Task directions
Without copying any picture, transcribe exactly the lines of the data below from the one containing "want to pipe.</pre>" through the one containing "### 4. Update the Version Number".

++++ Data for analysis

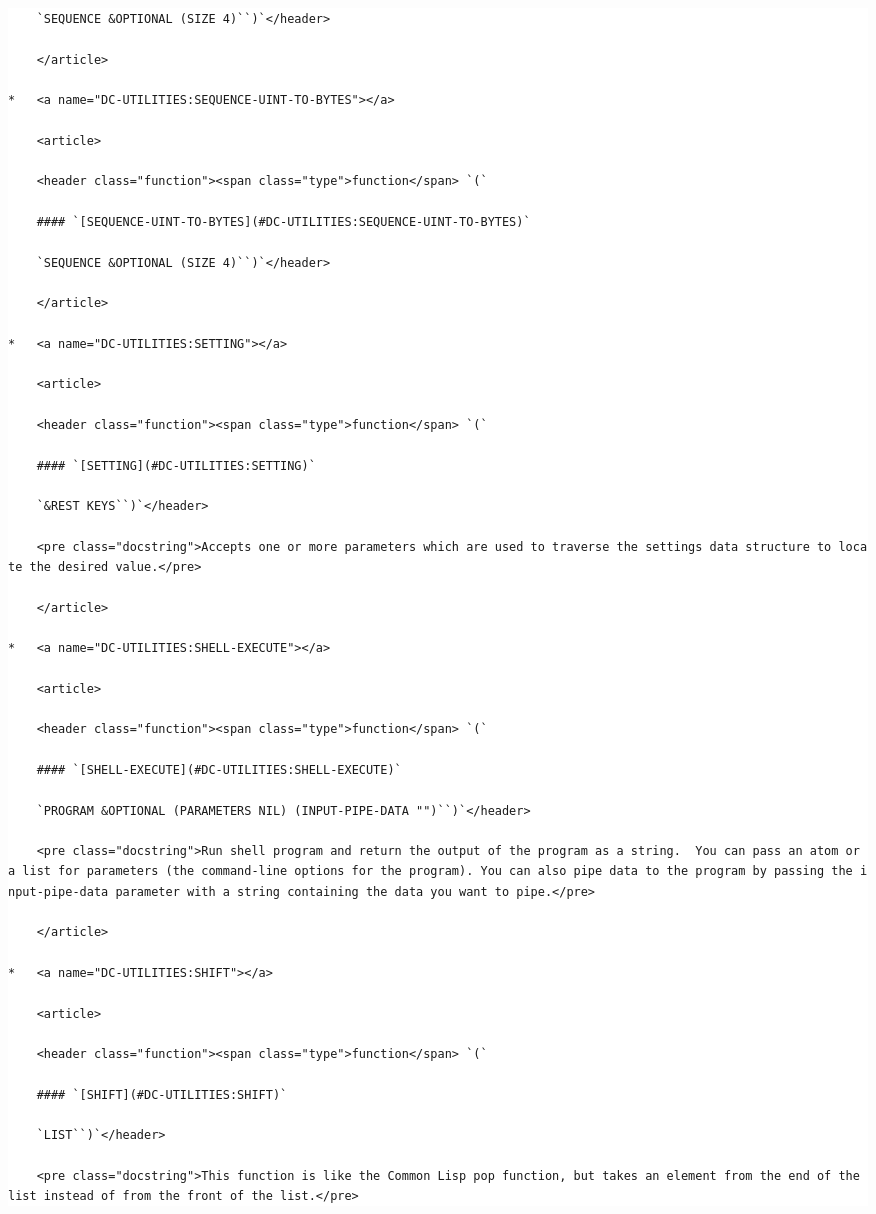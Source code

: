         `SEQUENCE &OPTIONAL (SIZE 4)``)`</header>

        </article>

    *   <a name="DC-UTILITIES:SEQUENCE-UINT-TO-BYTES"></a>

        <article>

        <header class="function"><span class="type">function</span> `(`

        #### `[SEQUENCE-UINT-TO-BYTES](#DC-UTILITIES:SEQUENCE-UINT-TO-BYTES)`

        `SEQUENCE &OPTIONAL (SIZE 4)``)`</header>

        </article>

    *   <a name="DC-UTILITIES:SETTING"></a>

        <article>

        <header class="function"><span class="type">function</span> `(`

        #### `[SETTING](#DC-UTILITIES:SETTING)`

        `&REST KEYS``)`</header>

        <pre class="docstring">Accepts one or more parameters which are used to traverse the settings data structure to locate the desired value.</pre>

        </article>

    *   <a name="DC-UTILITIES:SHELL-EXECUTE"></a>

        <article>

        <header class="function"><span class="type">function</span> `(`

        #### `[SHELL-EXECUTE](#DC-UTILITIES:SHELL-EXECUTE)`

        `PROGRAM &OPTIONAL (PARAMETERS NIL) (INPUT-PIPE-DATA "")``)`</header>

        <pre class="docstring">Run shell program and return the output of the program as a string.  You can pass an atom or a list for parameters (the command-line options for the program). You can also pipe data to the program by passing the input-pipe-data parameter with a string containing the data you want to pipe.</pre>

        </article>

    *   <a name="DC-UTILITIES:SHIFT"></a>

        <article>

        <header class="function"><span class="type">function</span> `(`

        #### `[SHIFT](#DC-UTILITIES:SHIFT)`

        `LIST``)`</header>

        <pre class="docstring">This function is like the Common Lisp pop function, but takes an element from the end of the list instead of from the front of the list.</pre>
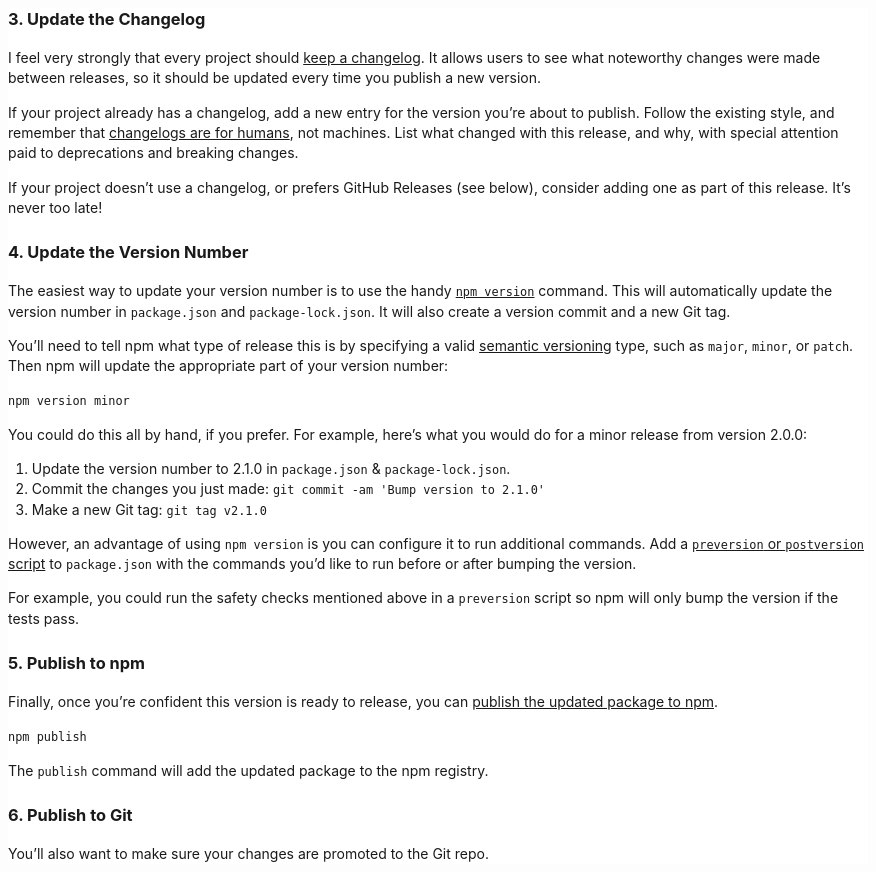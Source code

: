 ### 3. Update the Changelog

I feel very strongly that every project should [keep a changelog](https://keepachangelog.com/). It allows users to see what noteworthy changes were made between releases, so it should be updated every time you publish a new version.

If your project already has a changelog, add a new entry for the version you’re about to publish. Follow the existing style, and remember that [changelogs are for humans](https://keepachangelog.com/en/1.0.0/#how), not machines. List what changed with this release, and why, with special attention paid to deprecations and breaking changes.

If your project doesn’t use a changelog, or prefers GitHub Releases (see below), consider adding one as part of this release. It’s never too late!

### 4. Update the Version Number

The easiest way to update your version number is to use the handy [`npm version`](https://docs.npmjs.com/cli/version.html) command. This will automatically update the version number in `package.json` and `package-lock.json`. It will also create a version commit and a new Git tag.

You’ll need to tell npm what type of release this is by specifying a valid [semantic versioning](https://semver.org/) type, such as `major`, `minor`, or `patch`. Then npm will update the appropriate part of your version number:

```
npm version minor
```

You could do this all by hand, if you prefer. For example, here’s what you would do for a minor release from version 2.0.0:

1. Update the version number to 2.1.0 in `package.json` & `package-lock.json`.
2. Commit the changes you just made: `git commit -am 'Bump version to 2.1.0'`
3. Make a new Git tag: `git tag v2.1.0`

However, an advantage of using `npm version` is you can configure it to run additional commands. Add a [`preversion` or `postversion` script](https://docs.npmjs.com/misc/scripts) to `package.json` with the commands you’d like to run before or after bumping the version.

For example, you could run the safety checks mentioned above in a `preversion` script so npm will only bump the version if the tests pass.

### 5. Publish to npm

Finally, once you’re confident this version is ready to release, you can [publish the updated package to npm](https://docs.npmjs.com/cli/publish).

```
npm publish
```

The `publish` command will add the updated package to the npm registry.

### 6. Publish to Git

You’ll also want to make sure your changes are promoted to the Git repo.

++++++++

Result of the task
        <pre class="docstring">Run shell program and return the output of the program as a string.  You can pass an atom or a list for parameters (the command-line options for the program). You can also pipe data to the program by passing the input-pipe-data parameter with a string containing the data you want to pipe.</pre>

        </article>

    *   <a name="DC-UTILITIES:SHIFT"></a>

        <article>

        <header class="function"><span class="type">function</span> `(`

        #### `[SHIFT](#DC-UTILITIES:SHIFT)`

        `LIST``)`</header>

        <pre class="docstring">This function is like the Common Lisp pop function, but takes an element from the end of the list instead of from the front of the list.</pre>
Source code

: ### 3. Update the Changelog

I feel very strongly that every project should [keep a changelog](https://keepachangelog.com/). It allows users to see what noteworthy changes were made between releases, so it should be updated every time you publish a new version.

If your project already has a changelog, add a new entry for the version you’re about to publish. Follow the existing style, and remember that [changelogs are for humans](https://keepachangelog.com/en/1.0.0/#how), not machines. List what changed with this release, and why, with special attention paid to deprecations and breaking changes.

If your project doesn’t use a changelog, or prefers GitHub Releases (see below), consider adding one as part of this release. It’s never too late!

### 4. Update the Version Number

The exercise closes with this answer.